Working with a Wiki

One thing that I have always wanted to was to work with a team on a project with with a Wiki. Not only with a wiki, but at least to use one as a central repository of domain knowledge and as a whiteboard for brainstorming and planning.

The thing is, it’s really hard to teach someone on how to use a wiki. It is both a conceptual leap and a cultural one. People looking for finished documents hate wikis. I hate the fact that they don't understand most document are never finished! Work-in-progress is the operating keyword for wikis. Constant evolution.

The other aspect is harder to understand. Wikis are great for people that live and breathe at their keyboard, hooked to the network. That’s not taught. It’s acquired, it’s about working habits and cultural fit. You can not enforce those cultural trait on someone not already engrained with these.

I am delighted to be working on several projects with people with the right conceptual mindset and the cultural fit. It’s still hard work. The real essence of wiki use is all about agreed upon rules, soft rules.
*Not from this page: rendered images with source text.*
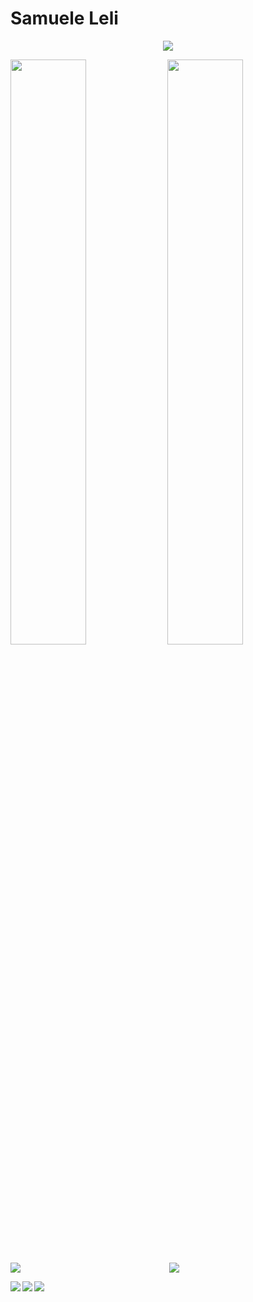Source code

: # Samuele Leli
<p align="center">
<!-- <img src="https://github-profile-trophy.vercel.app/?username=samueleleli&theme=dracula&column=6"> -->
<img src="https://hacked-github-stat-trophies.vercel.app/?username=samueleleli&theme=dracula&column=11">
</p>

<p align=left>
<!-- <img algin="left" width="49%" src="https://github-readme-stats.vercel.app/api?username=samueleleli&count_private=true&show_icons=true&theme=dracula" /> -->
<img algin="left" width="49%" src="https://readme-stats-fabio-vicente.vercel.app/api?username=samueleleli&count_private=true&show_icons=true&theme=dracula" />
<img algin="right" width="49%" src="https://github-readme-streak-stats.herokuapp.com/?user=samueleleli&theme=dracula" />
</p>

<!-- <img align="left" src="https://github-readme-stats.vercel.app/api/top-langs/?username=samueleleli&theme=dracula&langs_count=10" /> -->
<img align="left" src="https://github-readme-stats-git-masterrstaa-rickstaa.vercel.app/api/top-langs/?username=samueleleli&theme=dracula&langs_count=10" />
<!-- <img align="left" src="https://github-readme-stats-sigma-five.vercel.app/api/top-langs/?username=samueleleli&theme=dracula" /> -->

<p align="center">
<img src="https://github-widgetbox.vercel.app/api/profile?username=samueleleli&data=followers,repositories,stars,commits">
</p>

<img align="left" src="https://github-readme-stats.vercel.app/api/pin/?username=samueleleli&repo=FIFA_WorldCup_Analysis" />
<img align="left" src="https://github-readme-stats.vercel.app/api/pin/?username=MatteoFerretti98&repo=Project_Chatbot_Recipe_adviser&theme=dracula" />
<img align="left" src="https://github-readme-stats.vercel.app/api/pin/?username=MatteoFerretti98&repo=Project_NetworkX_Twitch&theme=dracula" />
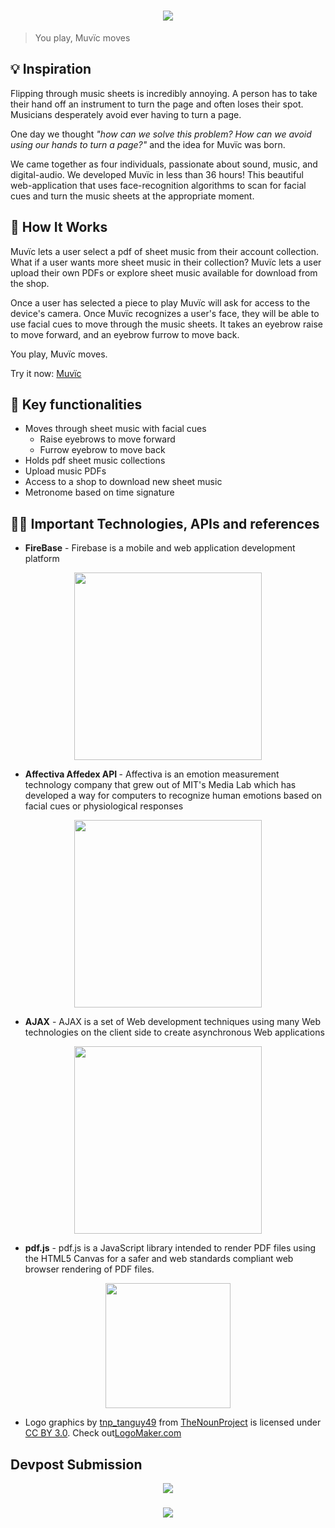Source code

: <h1 align="center">
<a href="http://muvic.org"><img src="http://www198.lunapic.com/do-not-link-here-use-hosting-instead/150556305195094?7257504431"></a>
</h1>

> You play, Muvïc moves

<h2> 💡 Inspiration </h2>
<p>
Flipping through music sheets is incredibly annoying. A person has to take their hand off an instrument to turn the page and often loses their spot. Musicians desperately avoid ever having to turn a page.

One day we thought <em>"how can we solve this problem? How can we avoid using our hands to turn a page?"</em> and the idea for Muvïc was born.

We came together as four individuals, passionate about sound, music, and digital-audio. We developed Muvïc in less than 36 hours! This beautiful web-application that uses face-recognition algorithms to scan for facial cues and turn the music sheets at the appropriate moment.
</p>

<h2> 💪 How It Works </h2>
<p>
Muvïc lets a user select a pdf of sheet music from their account collection. What if a user wants more sheet music in their collection? Muvïc lets a user upload their own PDFs or explore sheet music available for download from the shop. 

Once a user has selected a piece to play Muvïc will ask for access to the device's camera. Once Muvïc recognizes a user's face, they will be able to use facial cues to move through the music sheets. It takes an eyebrow raise to move forward, and an eyebrow furrow to move back.

You play, Muvïc moves. 

Try it now: <a href = "http://muvic.org"> Muvïc </a>
</p>
<h2> 🔑 Key functionalities </h2>

- Moves through sheet music with facial cues
   - Raise eyebrows to move forward
   - Furrow eyebrow to move back
- Holds pdf sheet music collections
- Upload music PDFs
- Access to a shop to download new sheet music
- Metronome based on time signature


<h2> 👨‍💻 Important Technologies, APIs and references </h2>

* <p> <b>FireBase</b> - Firebase is a mobile and web application development platform </p>
<p align = "center"><a href = "https://firebase.google.com/"><img src="https://firebase.google.com/_static/6db4302793/images/firebase/lockup.png" width="300px"></a></p>

* <p> <b>Affectiva Affedex API </b>- Affectiva is an emotion measurement technology company that grew out of MIT's Media Lab which has developed a way for computers to recognize human emotions based on facial cues or physiological responses
<p align = "center"> <a href = "https://www.affectiva.com/"><img src="https://upload.wikimedia.org/wikipedia/en/7/7f/Affectiva_logo.jpg" width="300px"></a>

* <p> <b>AJAX</b> - AJAX is a set of Web development techniques using many Web technologies on the client side to create asynchronous Web applications</p>
<p align="center"><a herf="http://api.jquery.com/jquery.ajax/"><img src="http://wikiwebpedia.com/wp-content/uploads/ajax-logo1.jpg" width="300px"></a></p>

* <p> <b>pdf.js</b> - pdf.js is a JavaScript library intended to render PDF files using the HTML5 Canvas for a safer and web standards compliant web browser rendering of PDF files. </p>

<p align="center"><a href="https://github.com/mozilla/pdf.js/"><img src="https://upload.wikimedia.org/wikipedia/commons/b/b2/Pdf-js_logo.svg" width="200px"></a></p>

* <p> Logo graphics by <a href="https://thenounproject.com/tanguy49">tnp_tanguy49</a> from <a href="https://thenounproject.com/">TheNounProject</a> is licensed under <a href="http://creativecommons.org/licenses/by/3.0/" title="Creative Commons BY 3.0">CC BY 3.0</a>. Check out<a href="http://logomakr.com" title="Logo Maker">LogoMaker.com</a>
</p>

<h2>Devpost Submission</h2>
<p align = "center">
<a href="https://devpost.com/software/muvic"><img src="https://hackthenorth.com/img/black-logo.svg"></a>
</p>

<h3 align = "center">
<img src="http://www198.lunapic.com/editor/working/150555764556733?978257898">
</h3>
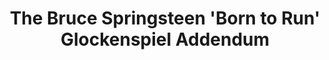 ---
inv_num: 2006-006
add_credit:
url: 2006-006-the-bruce-springsteen-born-to-run-glockenspiel-addendum
title: The Bruce Springsteen 'Born to Run' Glockenspiel Addendum
year: '2006'
display_year: '2006'
medium: 'Composition for solo glockenspiel and optional electronics. '
dims:
pitch:
ps:
live_url:
youtube:
related_code:
subheading: "(Composition)"
download: cory-arcangel-2006-006-glock-addendum-web.pdf
commission:
layout: things-i-made
---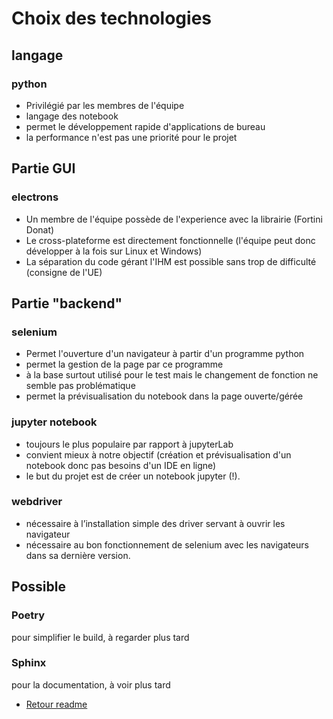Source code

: # Choix des technologies

## langage

### python

* Privilégié par les membres de l'équipe
* langage des notebook
* permet le développement rapide d'applications de bureau
* la performance n'est pas une priorité pour le projet

## Partie GUI

### electrons

* Un membre de l'équipe possède de l'experience avec la librairie (Fortini Donat)
* Le cross-plateforme est directement fonctionnelle (l'équipe peut donc développer à la fois sur Linux et Windows)
* La séparation du code gérant l'IHM est possible sans trop de difficulté (consigne de l'UE)


## Partie "backend"

### selenium

* Permet l'ouverture d'un navigateur à partir d'un programme python
* permet la gestion de la page par ce programme
* à la base surtout utilisé pour le test mais le changement de fonction ne semble pas problématique
* permet la prévisualisation du notebook dans la page ouverte/gérée

### jupyter notebook

* toujours le plus populaire par rapport à jupyterLab
* convient mieux à notre objectif (création et prévisualisation d'un notebook donc pas besoins d'un IDE en ligne)
* le but du projet est de créer un notebook jupyter (!).

### webdriver

* nécessaire à l’installation simple des driver servant à ouvrir les navigateur
* nécessaire au bon fonctionnement de selenium avec les navigateurs dans sa dernière version.

## Possible

### Poetry

pour simplifier le build, à regarder plus tard

### Sphinx

pour la documentation, à voir plus tard

* [Retour readme](../../README.md)
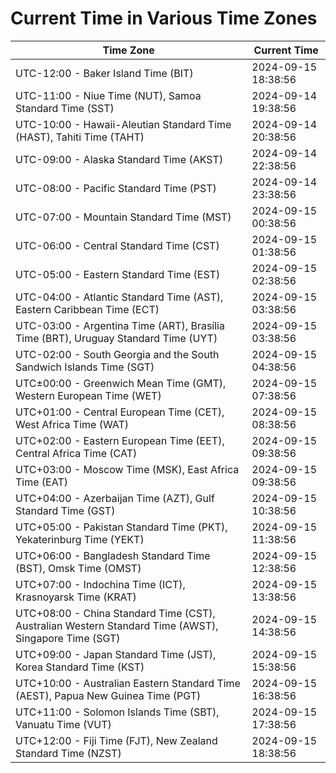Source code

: # Current Time in Various Time Zones

| Time Zone | Current Time |
|-----------|--------------|
| UTC-12:00 - Baker Island Time (BIT) | 2024-09-15 18:38:56 |
| UTC-11:00 - Niue Time (NUT), Samoa Standard Time (SST) | 2024-09-14 19:38:56 |
| UTC-10:00 - Hawaii-Aleutian Standard Time (HAST), Tahiti Time (TAHT) | 2024-09-14 20:38:56 |
| UTC-09:00 - Alaska Standard Time (AKST) | 2024-09-14 22:38:56 |
| UTC-08:00 - Pacific Standard Time (PST) | 2024-09-14 23:38:56 |
| UTC-07:00 - Mountain Standard Time (MST) | 2024-09-15 00:38:56 |
| UTC-06:00 - Central Standard Time (CST) | 2024-09-15 01:38:56 |
| UTC-05:00 - Eastern Standard Time (EST) | 2024-09-15 02:38:56 |
| UTC-04:00 - Atlantic Standard Time (AST), Eastern Caribbean Time (ECT) | 2024-09-15 03:38:56 |
| UTC-03:00 - Argentina Time (ART), Brasília Time (BRT), Uruguay Standard Time (UYT) | 2024-09-15 03:38:56 |
| UTC-02:00 - South Georgia and the South Sandwich Islands Time (SGT) | 2024-09-15 04:38:56 |
| UTC±00:00 - Greenwich Mean Time (GMT), Western European Time (WET) | 2024-09-15 07:38:56 |
| UTC+01:00 - Central European Time (CET), West Africa Time (WAT) | 2024-09-15 08:38:56 |
| UTC+02:00 - Eastern European Time (EET), Central Africa Time (CAT) | 2024-09-15 09:38:56 |
| UTC+03:00 - Moscow Time (MSK), East Africa Time (EAT) | 2024-09-15 09:38:56 |
| UTC+04:00 - Azerbaijan Time (AZT), Gulf Standard Time (GST) | 2024-09-15 10:38:56 |
| UTC+05:00 - Pakistan Standard Time (PKT), Yekaterinburg Time (YEKT) | 2024-09-15 11:38:56 |
| UTC+06:00 - Bangladesh Standard Time (BST), Omsk Time (OMST) | 2024-09-15 12:38:56 |
| UTC+07:00 - Indochina Time (ICT), Krasnoyarsk Time (KRAT) | 2024-09-15 13:38:56 |
| UTC+08:00 - China Standard Time (CST), Australian Western Standard Time (AWST), Singapore Time (SGT) | 2024-09-15 14:38:56 |
| UTC+09:00 - Japan Standard Time (JST), Korea Standard Time (KST) | 2024-09-15 15:38:56 |
| UTC+10:00 - Australian Eastern Standard Time (AEST), Papua New Guinea Time (PGT) | 2024-09-15 16:38:56 |
| UTC+11:00 - Solomon Islands Time (SBT), Vanuatu Time (VUT) | 2024-09-15 17:38:56 |
| UTC+12:00 - Fiji Time (FJT), New Zealand Standard Time (NZST) | 2024-09-15 18:38:56 |
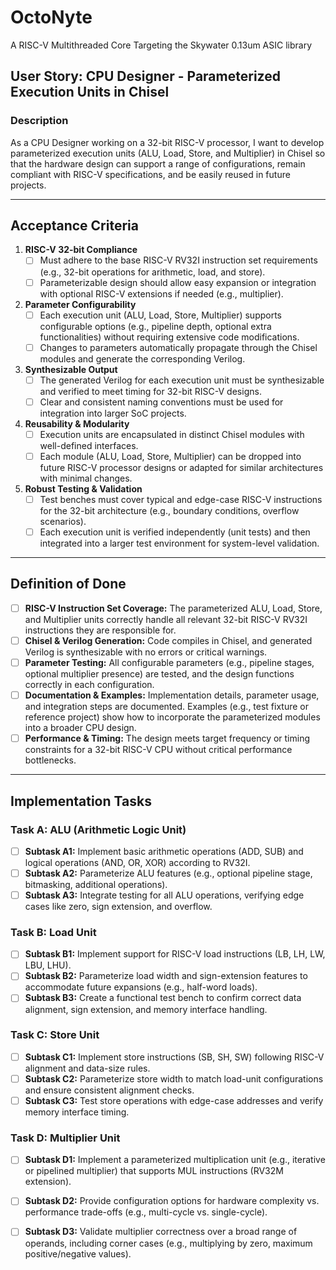 # OctoNyte
A RISC-V Multithreaded Core Targeting the Skywater 0.13um ASIC library

## User Story: CPU Designer - Parameterized Execution Units in Chisel  

### Description  
As a CPU Designer working on a 32-bit RISC-V processor, I want to develop parameterized execution units (ALU, Load, Store, and Multiplier) in Chisel so that the hardware design can support a range of configurations, remain compliant with RISC-V specifications, and be easily reused in future projects.

---

## Acceptance Criteria  
1. **RISC-V 32-bit Compliance**  
   - [ ] Must adhere to the base RISC-V RV32I instruction set requirements (e.g., 32-bit operations for arithmetic, load, and store).  
   - [ ] Parameterizable design should allow easy expansion or integration with optional RISC-V extensions if needed (e.g., multiplier).  

2. **Parameter Configurability**  
   - [ ] Each execution unit (ALU, Load, Store, Multiplier) supports configurable options (e.g., pipeline depth, optional extra functionalities) without requiring extensive code modifications.  
   - [ ] Changes to parameters automatically propagate through the Chisel modules and generate the corresponding Verilog.  

3. **Synthesizable Output**  
   - [ ] The generated Verilog for each execution unit must be synthesizable and verified to meet timing for 32-bit RISC-V designs.  
   - [ ] Clear and consistent naming conventions must be used for integration into larger SoC projects.  

4. **Reusability & Modularity**  
   - [ ] Execution units are encapsulated in distinct Chisel modules with well-defined interfaces.  
   - [ ] Each module (ALU, Load, Store, Multiplier) can be dropped into future RISC-V processor designs or adapted for similar architectures with minimal changes.  

5. **Robust Testing & Validation**  
   - [ ] Test benches must cover typical and edge-case RISC-V instructions for the 32-bit architecture (e.g., boundary conditions, overflow scenarios).  
   - [ ] Each execution unit is verified independently (unit tests) and then integrated into a larger test environment for system-level validation.  

---

## Definition of Done  
- [ ] **RISC-V Instruction Set Coverage:** The parameterized ALU, Load, Store, and Multiplier units correctly handle all relevant 32-bit RISC-V RV32I instructions they are responsible for.  
- [ ] **Chisel & Verilog Generation:** Code compiles in Chisel, and generated Verilog is synthesizable with no errors or critical warnings.  
- [ ] **Parameter Testing:** All configurable parameters (e.g., pipeline stages, optional multiplier presence) are tested, and the design functions correctly in each configuration.  
- [ ] **Documentation & Examples:** Implementation details, parameter usage, and integration steps are documented. Examples (e.g., test fixture or reference project) show how to incorporate the parameterized modules into a broader CPU design.  
- [ ] **Performance & Timing:** The design meets target frequency or timing constraints for a 32-bit RISC-V CPU without critical performance bottlenecks.  

---

## Implementation Tasks  

### Task A: ALU (Arithmetic Logic Unit)  
- [ ] **Subtask A1:** Implement basic arithmetic operations (ADD, SUB) and logical operations (AND, OR, XOR) according to RV32I.  
- [ ] **Subtask A2:** Parameterize ALU features (e.g., optional pipeline stage, bitmasking, additional operations).  
- [ ] **Subtask A3:** Integrate testing for all ALU operations, verifying edge cases like zero, sign extension, and overflow.  

### Task B: Load Unit  
- [ ] **Subtask B1:** Implement support for RISC-V load instructions (LB, LH, LW, LBU, LHU).  
- [ ] **Subtask B2:** Parameterize load width and sign-extension features to accommodate future expansions (e.g., half-word loads).  
- [ ] **Subtask B3:** Create a functional test bench to confirm correct data alignment, sign extension, and memory interface handling.  

### Task C: Store Unit  
- [ ] **Subtask C1:** Implement store instructions (SB, SH, SW) following RISC-V alignment and data-size rules.  
- [ ] **Subtask C2:** Parameterize store width to match load-unit configurations and ensure consistent alignment checks.  
- [ ] **Subtask C3:** Test store operations with edge-case addresses and verify memory interface timing.  

### Task D: Multiplier Unit  
- [ ] **Subtask D1:** Implement a parameterized multiplication unit (e.g., iterative or pipelined multiplier) that supports MUL instructions (RV32M extension).  
- [ ] **Subtask D2:** Provide configuration options for hardware complexity vs. performance trade-offs (e.g., multi-cycle vs. single-cycle).  
- [ ] **Subtask D3:** Validate multiplier correctness over a broad range of operands, including corner cases (e.g., multiplying by zero, maximum positive/negative values).  


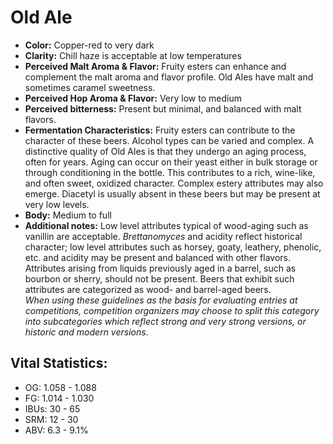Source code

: # Old Ale

- **Color:** Copper-red to very dark
- **Clarity:** Chill haze is acceptable at low temperatures
- **Perceived Malt Aroma & Flavor:** Fruity esters can enhance and complement the malt aroma and flavor profile. Old Ales have malt and sometimes caramel sweetness.
- **Perceived Hop Aroma & Flavor:** Very low to medium
- **Perceived bitterness:** Present but minimal, and balanced with malt flavors.
- **Fermentation Characteristics:** Fruity esters can contribute to the character of these beers. Alcohol types can be varied and complex. A distinctive quality of Old Ales is that they undergo an aging process, often for years. Aging can occur on their yeast either in bulk storage or through conditioning in the bottle. This contributes to a rich, wine-like, and often sweet, oxidized character. Complex estery attributes may also emerge. Diacetyl is usually absent in these beers but may be present at very low levels.
- **Body:** Medium to full
- **Additional notes:** Low level attributes typical of wood-aging such as vanillin are acceptable. _Brettanomyces_ and acidity reflect historical character; low level attributes such as horsey, goaty, leathery, phenolic, etc. and acidity may be present and balanced with other flavors. Attributes arising from liquids previously aged in a barrel, such as bourbon or sherry, should not be present. Beers that exhibit such attributes are categorized as wood- and barrel-aged beers. <br/>
_When using these guidelines as the basis for evaluating entries at competitions, competition organizers may choose to split this category into subcategories which reflect strong and very strong versions, or historic and modern versions._

## Vital Statistics:

- OG: 1.058 - 1.088
- FG: 1.014 - 1.030
- IBUs: 30 - 65
- SRM: 12 - 30
- ABV: 6.3 - 9.1%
Altought the tool can enforce some behaviors, I have discovered that conventions between participants are the secret of successful wiki usage for group work.

I suppose those best practices of wiki usage most be documented on a wiki somewhere… but please, not in a academic/meta/behaviorail analysis style (nothing wrong with that for the sake of research and deep understanding, but most people I work with simply want to get things done).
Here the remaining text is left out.